Co ty powiesz :) Ja robiłem positivem PCB nie raz i nie dwa. Nie masz szansy na uzyskanie "z ręki" takiej jakości nasienienia lakieru jak na fabrycznej PCB. O poziomie zanieczyszczeń to już w ogóle nie ma sensu dyskutować.
Oczywiście - pisałem że da się. Do prostych rzeczy można.

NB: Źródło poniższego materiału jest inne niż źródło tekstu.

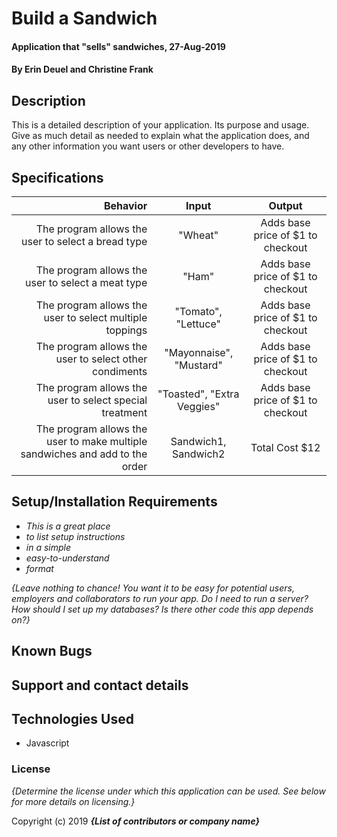 # Build a Sandwich

#### Application that "sells" sandwiches, 27-Aug-2019

#### By Erin Deuel and Christine Frank

## Description

This is a detailed description of your application. Its purpose and usage.  Give as much detail as needed to explain what the application does, and any other information you want users or other developers to have.

## Specifications

| Behavior | Input | Output|
|----------:|:------:|:-------:|
| The program allows the user to select a bread type | "Wheat" | Adds base price of $1 to checkout |
| The program allows the user to select a meat type | "Ham" | Adds base price of $1 to checkout |
| The program allows the user to select multiple toppings | "Tomato", "Lettuce" | Adds base price of $1 to checkout |
| The program allows the user to select other condiments | "Mayonnaise", "Mustard" | Adds base price of $1 to checkout |
| The program allows the user to select special treatment | "Toasted", "Extra Veggies" | Adds base price of $1 to checkout |
| The program allows the user to make multiple sandwiches and add to the order | Sandwich1, Sandwich2 | Total Cost $12 |


## Setup/Installation Requirements

* _This is a great place_
* _to list setup instructions_
* _in a simple_
* _easy-to-understand_
* _format_

_{Leave nothing to chance! You want it to be easy for potential users, employers and collaborators to run your app. Do I need to run a server? How should I set up my databases? Is there other code this app depends on?}_

## Known Bugs


## Support and contact details


## Technologies Used

* Javascript

### License

*{Determine the license under which this application can be used.  See below for more details on licensing.}*

Copyright (c) 2019 **_{List of contributors or company name}_**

Tylko po co ? A do bardziej wymagających (precyzyjny druk, 2 stronny) - to nie da się, przy zastosowaniu dostępnych u amatora środków.

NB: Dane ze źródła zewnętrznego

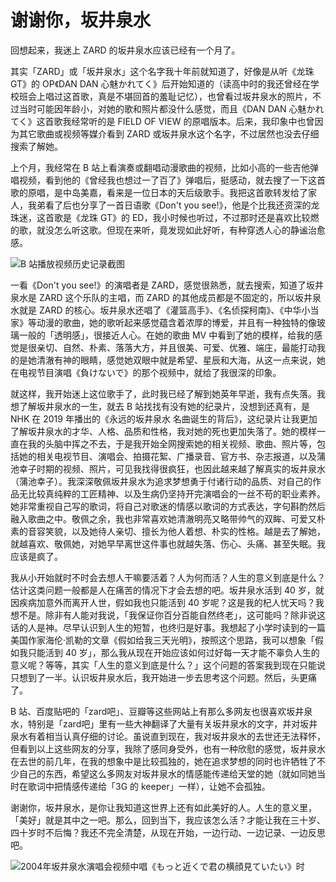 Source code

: # 谢谢你，坂井泉水

回想起来，我迷上 ZARD 的坂井泉水应该已经有一个月了。

其实「ZARD」或「坂井泉水」这个名字我十年前就知道了，好像是从听《龙珠 GT》的 OP《DAN DAN 心魅かれてく》后开始知道的（读高中时的我还曾经在学校班会上唱过这首歌，真是不堪回首的羞耻记忆），也曾看过坂井泉水的照片，不过当时可能因年龄小，对她的歌和照片都没什么感觉，而且《DAN DAN 心魅かれてく》这首歌我经常听的是 FIELD OF VIEW 的原唱版本。后来，我印象中也曾因为其它歌曲或视频等媒介看到 ZARD 或坂井泉水这个名字，不过居然也没去仔细搜索了解她。

上个月，我经常在 B 站上看演奏或翻唱动漫歌曲的视频，比如小高的一些吉他弹唱视频，看到他的《曾经我也想过一了百了》弹唱后，挺感动，就去搜了一下这首歌的原唱，是中岛美嘉，看来是一位日本的天后级歌手。我把这首歌转发给了家人，我弟看了后也分享了一首日语歌《Don't you see!》，他是个比我还资深的龙珠迷，这首歌是《龙珠 GT》的 ED，我小时候也听过，不过那时还是喜欢比较燃的歌，就没怎么听这歌。但现在来听，竟发现如此好听，有种穿透人心的静谧治愈感。

![B 站播放视频历史记录截图](C:/My/1-BinaryFiles/9-MarkdownFileImages/20210513143258092.png)

一看《Don't you see!》的演唱者是 ZARD，感觉很熟悉，就去搜索，知道了坂井泉水是 ZARD 这个乐队的主唱，而 ZARD 的其他成员都是不固定的，所以坂井泉水就是 ZARD 的核心。坂井泉水还唱了《灌篮高手》、《名侦探柯南》、《中华小当家》等动漫的歌曲，她的歌听起来感觉蕴含着浓厚的博爱，并且有一种独特的像玻璃一般的「透明感」，很接近人心。在她的歌曲 MV 中看到了她的模样，给我的感觉是很亲切、自然、朴素、落落大方，并且很美、可爱、优雅、端庄，最能打动我的是她清澈有神的眼睛，感觉她双眼中就是希望、星辰和大海，从这一点来说，她在电视节目演唱《負けないで》的那个视频中，就给了我很深的印象。

就这样，我开始迷上这位歌手了，此时我已经了解到她英年早逝，我有点失落。我想了解坂井泉水的一生，就去 B 站找找有没有她的纪录片，没想到还真有，是 NHK 在 2019 年播出的《永远的坂井泉水 名曲诞生的背后》，这纪录片让我更加了解坂井泉水的才华、人格、品质和性格，我对她的死也更加失落了。她的模样一直在我的头脑中挥之不去，于是我开始全网搜索她的相关视频、歌曲、照片等，包括她的相关电视节目、演唱会、拍摄花絮、广播录音、官方书、杂志报道，以及蒲池幸子时期的视频、照片，可见我找得很疯狂，也因此越来越了解真实的坂井泉水（蒲池幸子）。我深深敬佩坂井泉水为追求梦想勇于付诸行动的品质、对自己的作品无比较真纯粹的工匠精神、以及生病仍坚持开完演唱会的一丝不苟的职业素养。她非常重视自己写的歌词，将自己对歌迷的情感以歌词的方式表达，字句斟酌然后融入歌曲之中。敬佩之余，我也非常喜欢她清澈明亮又略带帅气的双眸、可爱又朴素的音容笑貌，以及她待人亲切、擅长为他人着想、朴实的性格。越是去了解她，就越喜欢、敬佩她，对她早早离世这件事也就越失落、伤心、头痛、甚至失眠。我应该是疯了。

我从小开始就时不时会去想人干嘛要活着？人为何而活？人生的意义到底是什么？估计这类问题一般都是人在痛苦的情况下才会去想的吧。坂井泉水活到 40 岁，就因疾病加意外而离开人世，假如我也只能活到 40 岁呢？这是我的杞人忧天吗？我想不是。除非有人能对我说，「我保证你百分百能自然终老」，这可能吗？除非说这话的人是神。尽早认识到人生的短暂，也终归是好事。我想起了小学时读到的一篇美国作家海伦·凯勒的文章《假如给我三天光明》，按照这个思路，我可以想象「假如我只能活到 40 岁」，那么我从现在开始应该如何过好每一天才能不辜负人生的意义呢？等等，其实「人生的意义到底是什么？」这个问题的答案我到现在只能说只想到了一半。认识坂井泉水后，我开始进一步去思考这个问题。然后，头更痛了。

B 站、百度贴吧的「zard吧」、豆瓣等这些网站上有那么多网友也很喜欢坂井泉水，特别是「zard吧」里有一些大神翻译了大量有关坂井泉水的文字，并对坂井泉水有着相当认真仔细的讨论。虽说直到现在，我对坂井泉水的去世还无法释怀，但看到以上这些网友的分享，我除了感同身受外，也有一种欣慰的感觉，坂井泉水在去世的前几年，在我的想象中是比较孤独的，她在追求梦想的同时也许牺牲了不少自己的东西，希望这么多网友对坂井泉水的情感能传递给天堂的她（就如同她当时在歌词中把情感传递给「3G 的 keeper」一样），让她不会孤独。

谢谢你，坂井泉水，是你让我知道这世界上还有如此美好的人。人生的意义里，「美好」就是其中之一吧。那么，回到当下，我应该怎么活？才能让我在三十岁、四十岁时不后悔？我还不完全清楚，从现在开始，一边行动、一边记录、一边反思吧。

![2004年坂井泉水演唱会视频中唱《もっと近くで君の横顔見ていたい》时](C:/My/1-BinaryFiles/9-MarkdownFileImages/2004-What-a-beautiful-moment_002559.349-n.png)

Jasne, zbuduj sobie wirówkę :)
Jeżeli amator robi pojedyńcze PCB, to koszt gotowego laminatu będzie niższy albo niewiele większy niż POSITIVU i laminatu gołego.
Jeżeli robi "nie amator", większe ilości albo bardziej zaawansowane pcb
- to ty, bardziej zabawa z POSITIVEM jest ekonomicznie nie uzasadniona.

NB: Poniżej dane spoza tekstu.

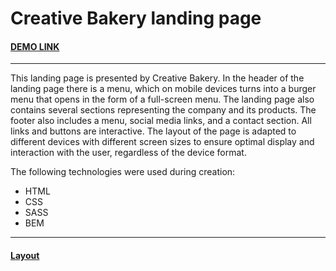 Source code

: # Creative Bakery landing page
#### [DEMO LINK](https://volodymir-tymtsias.github.io/creativeBakery-landing-page/)
---
This landing page is presented by Creative Bakery. In the header of the landing page there is a menu, which on mobile devices turns into a burger menu that opens in the form of a full-screen menu. The landing page also contains several sections representing the company and its products. The footer also includes a menu, social media links, and a contact section. All links and buttons are interactive. The layout of the page is adapted to different devices with different screen sizes to ensure optimal display and interaction with the user, regardless of the device format.

The following technologies were used during creation:
-	HTML
-	CSS
-	SASS
-	BEM
---
#### [Layout](https://www.figma.com/file/dY3izAm0Vspsmra4lQWQIP/Bakerlab_FE-students)
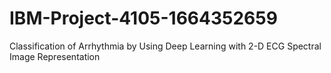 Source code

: # IBM-Project-4105-1664352659
Classification of Arrhythmia by Using Deep Learning with 2-D ECG Spectral Image Representation
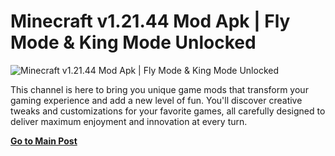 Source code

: Minecraft v1.21.44 Mod Apk | Fly Mode & King Mode Unlocked
===========================================================

  
  
![Minecraft v1.21.44 Mod Apk | Fly Mode & King Mode Unlocked](https://dev-smartmoneymoves2024.pantheonsite.io/wp-content/uploads/img/1.jpg)




  

This channel is here to bring you unique game mods that transform your gaming experience and add a new level of fun. You'll discover creative tweaks and customizations for your favorite games, all carefully designed to deliver maximum enjoyment and innovation at every turn.

  

**[Go to Main Post](https://primiumapks2025.blogspot.com/2025/05/minecraft-v12144-mod-apk-fly-mode-king_4.html)**
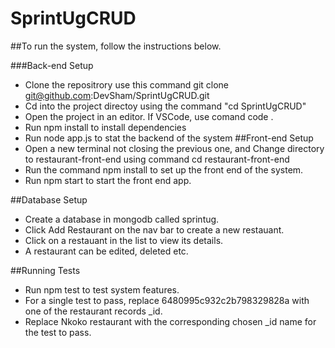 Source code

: # SprintUgCRUD

##To run the system, follow the instructions below.

###Back-end Setup
- Clone the repositrory use this command git clone git@github.com:DevSham/SprintUgCRUD.git
- Cd into the project directoy using the command "cd SprintUgCRUD"
- Open the project in an editor. If VSCode, use comand code .
- Run npm install to install dependencies
- Run node app.js to stat the backend of the system
##Front-end Setup
- Open a new terminal not closing the previous one, and Change directory to restaurant-front-end using command cd restaurant-front-end
- Run the command npm install to set up the front end of the system.
- Run npm start to start the front end app.

##Database Setup
- Create a database in mongodb called sprintug.
- Click Add Restaurant on the nav bar to create a new restauant.
- Click on a restauant in the list to view its details.
- A restaurant can be edited, deleted etc.

##Running Tests
- Run npm test to test system features.
- For a single test to pass, replace 6480995c932c2b798329828a with one of the restaurant records _id.
- Replace Nkoko restaurant with the corresponding chosen _id name for the test to pass.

Ponadto jak rozumiem, dla ciebie godziny stracona na zabawę (bo to jest zabawa) w robienie własnego laminatu z emulsją nic nie kosztuje. No to tu się bardzo różnimy - mój czas jest bezcenny, i wolę kupić laminat, zrobić i zapomnieć, a nie "delektować się" przygotowaniem laminatu, malowaniem, suszeniem i modleniem się, żeby efekty był akceptowalny...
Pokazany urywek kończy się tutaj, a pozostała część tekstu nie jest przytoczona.